# [What the task asks]
When copying the records below, keep every word as it is and drop the images.

(Records from a dataset)
──────────

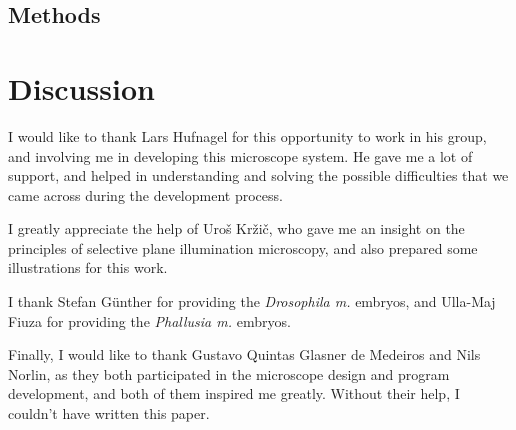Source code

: \documentclass{diploma_style}
\begin{document}
\section{Methods}


\chapter{Discussion}

\newpage
\cleardoublepage
{}
\begin{acknowledgements}

I would like to thank Lars Hufnagel for this opportunity to work in his group, and involving me in developing this microscope system. He gave me a lot of support, and helped in understanding and solving the possible difficulties that we came across during the development process.

I greatly appreciate the help of Uroš Kržič, who gave me an insight on the principles of selective plane illumination microscopy, and also prepared some illustrations for this work.

I thank Stefan Günther for providing the \textit{Drosophila m.} embryos, and \mbox{Ulla-Maj} Fiuza for providing the \textit{Phallusia m.} embryos.

Finally, I would like to thank Gustavo Quintas Glasner de Medeiros and Nils Norlin, as they both participated in the microscope design and program development, and both of them inspired me greatly. Without their help, I couldn't have written this paper.

\end{acknowledgements}

\cleardoublepage
{}
{}

{ \footnotesize }
\end{document}
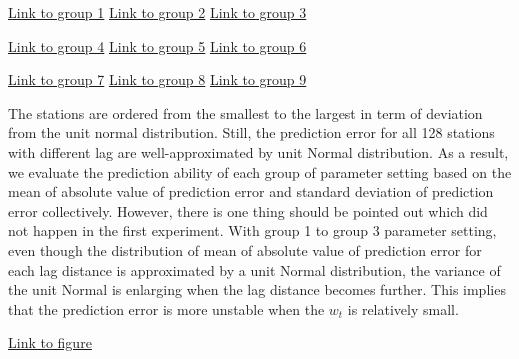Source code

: \begin{framed}
\begin{center}
  \href{../plots/a1950/E2/QQ.error.tmax.group.1.pdf}{Link to group 1} 
  \;\;\;\;\;\;\;\;\;\;
  \href{../plots/a1950/E2/QQ.error.tmax.group.2.pdf}{Link to group 2} 
  \;\;\;\;\;\;\;\;\;\;
  \href{../plots/a1950/E2/QQ.error.tmax.group.3.pdf}{Link to group 3}
\end{center}
\begin{center}
  \href{../plots/a1950/E2/QQ.error.tmax.group.4.pdf}{Link to group 4} 
  \;\;\;\;\;\;\;\;\;\;
  \href{../plots/a1950/E2/QQ.error.tmax.group.5.pdf}{Link to group 5} 
  \;\;\;\;\;\;\;\;\;\;
  \href{../plots/a1950/E2/QQ.error.tmax.group.6.pdf}{Link to group 6}
\end{center}
\begin{center}
  \href{../plots/a1950/E2/QQ.error.tmax.group.7.pdf}{Link to group 7} 
  \;\;\;\;\;\;\;\;\;\;
  \href{../plots/a1950/E2/QQ.error.tmax.group.8.pdf}{Link to group 8} 
  \;\;\;\;\;\;\;\;\;\;
  \href{../plots/a1950/E2/QQ.error.tmax.group.9.pdf}{Link to group 9}
  \label{QQ.error.laggroup}
\end{center}
\end{framed}
The stations are ordered from the smallest to the largest in term of deviation
from the unit normal distribution. Still, the prediction error for all 128 
stations with different lag are well-approximated by unit Normal distribution.
As a result, we evaluate the prediction ability of each group of parameter setting
based on the mean of absolute value of prediction error and standard deviation of
prediction error collectively. However, there is one thing should be pointed out
which did not happen in the first experiment.
With group 1 to group 3 parameter setting, even though the distribution of mean
of absolute value of prediction error for each lag distance is approximated by
a unit Normal distribution, the variance of the unit Normal is enlarging when 
the lag distance becomes further. This implies that the prediction error is more
unstable when the $w_t$ is relatively small.

\begin{framed}
\begin{center}
  \href{../plots/a1950/E2/tmax.absmeans.vs.lag.sw.pdf}{Link to figure}
  \label{e2.abserrorlag.sw}
\end{center}
\end{framed}

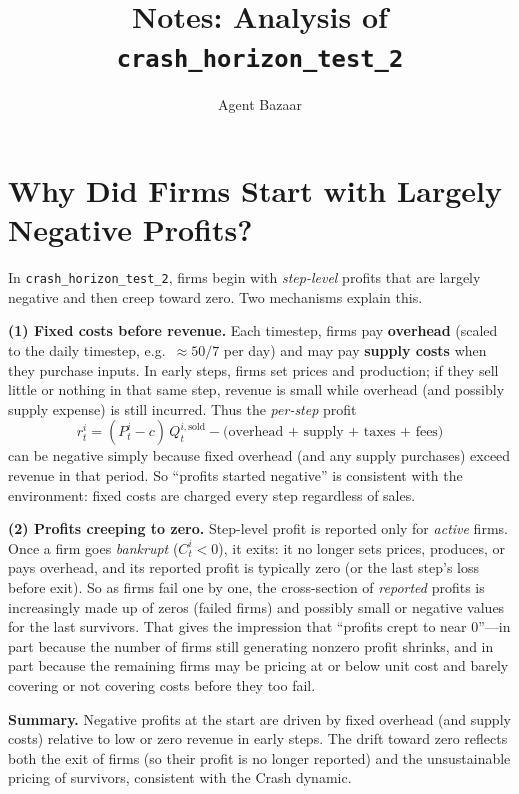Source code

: \documentclass{article}
\title{Notes: Analysis of \texttt{crash\_horizon\_test\_2}}
\author{Agent Bazaar}
\date{}
\begin{document}
\maketitle

\section{Why Did Firms Start with Largely Negative Profits?}

In \texttt{crash\_horizon\_test\_2}, firms begin with \emph{step-level} profits that are largely negative and then creep toward zero. Two mechanisms explain this.

\textbf{(1) Fixed costs before revenue.} Each timestep, firms pay \textbf{overhead} (scaled to the daily timestep, e.g.\ \(\approx 50/7\) per day) and may pay \textbf{supply costs} when they purchase inputs. In early steps, firms set prices and production; if they sell little or nothing in that same step, revenue is small while overhead (and possibly supply expense) is still incurred. Thus the \emph{per-step} profit
\[
r_t^i = (P_t^i - c)\, Q_t^{i,\text{sold}} - \text{(overhead + supply + taxes + fees)}
\]
can be negative simply because fixed overhead (and any supply purchases) exceed revenue in that period. So ``profits started negative'' is consistent with the environment: fixed costs are charged every step regardless of sales.

\textbf{(2) Profits creeping to zero.} Step-level profit is reported only for \emph{active} firms. Once a firm goes \emph{bankrupt} (\(C_t^i < 0\)), it exits: it no longer sets prices, produces, or pays overhead, and its reported profit is typically zero (or the last step’s loss before exit). So as firms fail one by one, the cross-section of \emph{reported} profits is increasingly made up of zeros (failed firms) and possibly small or negative values for the last survivors. That gives the impression that ``profits crept to near 0''---in part because the number of firms still generating nonzero profit shrinks, and in part because the remaining firms may be pricing at or below unit cost and barely covering or not covering costs before they too fail.

\textbf{Summary.} Negative profits at the start are driven by fixed overhead (and supply costs) relative to low or zero revenue in early steps. The drift toward zero reflects both the exit of firms (so their profit is no longer reported) and the unsustainable pricing of survivors, consistent with the Crash dynamic.
\end{document}
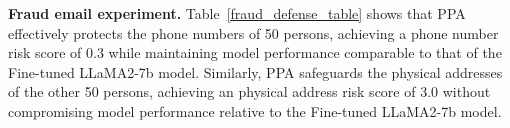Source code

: \textbf{Fraud email experiment.}
Table~\ref{fraud_defense_table} shows that PPA effectively protects the phone numbers of 50 persons, achieving a phone number risk score of 0.3 while maintaining model performance comparable to that of the Fine-tuned LLaMA2-7b model. Similarly, PPA safeguards the physical addresses of the other 50 persons, achieving an physical address risk score of 3.0 without compromising model performance relative to the Fine-tuned LLaMA2-7b model.




\begin{comment}
\subsection{Experimental Setup\label{experimental_setup}}

\subsubsection{Fine-tuned Dataset\label{dataset}}


\textbf{Enron email experiment: Fine-tuned Dataset}
We fine-tuned the LLaMA2-7b model~\citep{touvron2023llama} and LLaMA3-8b model~\citep{dubey2024llama} on the Enron email dataset~\footnote{http://www.enron-mail.com/email/}. The fine-tuning process involved two epochs with training settings in Appendix~\ref{training_setting}.

\textbf{Fraud email experiment: Fine-tuned Dataset}
In addition, we fine-tuned the LLaMA2-7b model~\citep{touvron2023llama} using the fraud email dataset~\citep{radev2008clair}, conducting a training process over twenty epochs, as outlined in Appendix~\ref{training_setting}. 


\subsubsection{Ground Truth table\label{ground}}

\textbf{Evaluation Ground Truth table.}
To evaluate our defense method, we constructed a ground truth table comprising two parts: (1) We utilized the AWS Comprehend Service~\citep{aws2024comprehend} to extract PII, including names, phone numbers, and physical addresses; (2) we employed~\citep{manakul2023mqag} to determine the correlations between specific PIIs and the corresponding persons. 


\end{comment}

──────────

# [Written answer]
Source code

: \documentclass{diploma_style}
\begin{document}
\section{Methods}


\chapter{Discussion}

\newpage
\cleardoublepage
{}
\begin{acknowledgements}

I would like to thank Lars Hufnagel for this opportunity to work in his group, and involving me in developing this microscope system. He gave me a lot of support, and helped in understanding and solving the possible difficulties that we came across during the development process.

I greatly appreciate the help of Uroš Kržič, who gave me an insight on the principles of selective plane illumination microscopy, and also prepared some illustrations for this work.

I thank Stefan Günther for providing the \textit{Drosophila m.} embryos, and \mbox{Ulla-Maj} Fiuza for providing the \textit{Phallusia m.} embryos.

Finally, I would like to thank Gustavo Quintas Glasner de Medeiros and Nils Norlin, as they both participated in the microscope design and program development, and both of them inspired me greatly. Without their help, I couldn't have written this paper.

\end{acknowledgements}

\cleardoublepage
{}
{}

{ \footnotesize }
\end{document}
Source code

: \begin{framed}
\begin{center}
  \href{../plots/a1950/E2/QQ.error.tmax.group.1.pdf}{Link to group 1} 
  \;\;\;\;\;\;\;\;\;\;
  \href{../plots/a1950/E2/QQ.error.tmax.group.2.pdf}{Link to group 2} 
  \;\;\;\;\;\;\;\;\;\;
  \href{../plots/a1950/E2/QQ.error.tmax.group.3.pdf}{Link to group 3}
\end{center}
\begin{center}
  \href{../plots/a1950/E2/QQ.error.tmax.group.4.pdf}{Link to group 4} 
  \;\;\;\;\;\;\;\;\;\;
  \href{../plots/a1950/E2/QQ.error.tmax.group.5.pdf}{Link to group 5} 
  \;\;\;\;\;\;\;\;\;\;
  \href{../plots/a1950/E2/QQ.error.tmax.group.6.pdf}{Link to group 6}
\end{center}
\begin{center}
  \href{../plots/a1950/E2/QQ.error.tmax.group.7.pdf}{Link to group 7} 
  \;\;\;\;\;\;\;\;\;\;
  \href{../plots/a1950/E2/QQ.error.tmax.group.8.pdf}{Link to group 8} 
  \;\;\;\;\;\;\;\;\;\;
  \href{../plots/a1950/E2/QQ.error.tmax.group.9.pdf}{Link to group 9}
  \label{QQ.error.laggroup}
\end{center}
\end{framed}
The stations are ordered from the smallest to the largest in term of deviation
from the unit normal distribution. Still, the prediction error for all 128 
stations with different lag are well-approximated by unit Normal distribution.
As a result, we evaluate the prediction ability of each group of parameter setting
based on the mean of absolute value of prediction error and standard deviation of
prediction error collectively. However, there is one thing should be pointed out
which did not happen in the first experiment.
With group 1 to group 3 parameter setting, even though the distribution of mean
of absolute value of prediction error for each lag distance is approximated by
a unit Normal distribution, the variance of the unit Normal is enlarging when 
the lag distance becomes further. This implies that the prediction error is more
unstable when the $w_t$ is relatively small.

\begin{framed}
\begin{center}
  \href{../plots/a1950/E2/tmax.absmeans.vs.lag.sw.pdf}{Link to figure}
  \label{e2.abserrorlag.sw}
\end{center}
\end{framed}

Source code

: \documentclass{article}
\title{Notes: Analysis of \texttt{crash\_horizon\_test\_2}}
\author{Agent Bazaar}
\date{}
\begin{document}
\maketitle

\section{Why Did Firms Start with Largely Negative Profits?}

In \texttt{crash\_horizon\_test\_2}, firms begin with \emph{step-level} profits that are largely negative and then creep toward zero. Two mechanisms explain this.

\textbf{(1) Fixed costs before revenue.} Each timestep, firms pay \textbf{overhead} (scaled to the daily timestep, e.g.\ \(\approx 50/7\) per day) and may pay \textbf{supply costs} when they purchase inputs. In early steps, firms set prices and production; if they sell little or nothing in that same step, revenue is small while overhead (and possibly supply expense) is still incurred. Thus the \emph{per-step} profit
\[
r_t^i = (P_t^i - c)\, Q_t^{i,\text{sold}} - \text{(overhead + supply + taxes + fees)}
\]
can be negative simply because fixed overhead (and any supply purchases) exceed revenue in that period. So ``profits started negative'' is consistent with the environment: fixed costs are charged every step regardless of sales.

\textbf{(2) Profits creeping to zero.} Step-level profit is reported only for \emph{active} firms. Once a firm goes \emph{bankrupt} (\(C_t^i < 0\)), it exits: it no longer sets prices, produces, or pays overhead, and its reported profit is typically zero (or the last step’s loss before exit). So as firms fail one by one, the cross-section of \emph{reported} profits is increasingly made up of zeros (failed firms) and possibly small or negative values for the last survivors. That gives the impression that ``profits crept to near 0''---in part because the number of firms still generating nonzero profit shrinks, and in part because the remaining firms may be pricing at or below unit cost and barely covering or not covering costs before they too fail.

\textbf{Summary.} Negative profits at the start are driven by fixed overhead (and supply costs) relative to low or zero revenue in early steps. The drift toward zero reflects both the exit of firms (so their profit is no longer reported) and the unsustainable pricing of survivors, consistent with the Crash dynamic.
\end{document}
Source code

: \textbf{Fraud email experiment.}
Table~\ref{fraud_defense_table} shows that PPA effectively protects the phone numbers of 50 persons, achieving a phone number risk score of 0.3 while maintaining model performance comparable to that of the Fine-tuned LLaMA2-7b model. Similarly, PPA safeguards the physical addresses of the other 50 persons, achieving an physical address risk score of 3.0 without compromising model performance relative to the Fine-tuned LLaMA2-7b model.




\begin{comment}
\subsection{Experimental Setup\label{experimental_setup}}

\subsubsection{Fine-tuned Dataset\label{dataset}}


\textbf{Enron email experiment: Fine-tuned Dataset}
We fine-tuned the LLaMA2-7b model~\citep{touvron2023llama} and LLaMA3-8b model~\citep{dubey2024llama} on the Enron email dataset~\footnote{http://www.enron-mail.com/email/}. The fine-tuning process involved two epochs with training settings in Appendix~\ref{training_setting}.

\textbf{Fraud email experiment: Fine-tuned Dataset}
In addition, we fine-tuned the LLaMA2-7b model~\citep{touvron2023llama} using the fraud email dataset~\citep{radev2008clair}, conducting a training process over twenty epochs, as outlined in Appendix~\ref{training_setting}. 


\subsubsection{Ground Truth table\label{ground}}

\textbf{Evaluation Ground Truth table.}
To evaluate our defense method, we constructed a ground truth table comprising two parts: (1) We utilized the AWS Comprehend Service~\citep{aws2024comprehend} to extract PII, including names, phone numbers, and physical addresses; (2) we employed~\citep{manakul2023mqag} to determine the correlations between specific PIIs and the corresponding persons. 


\end{comment}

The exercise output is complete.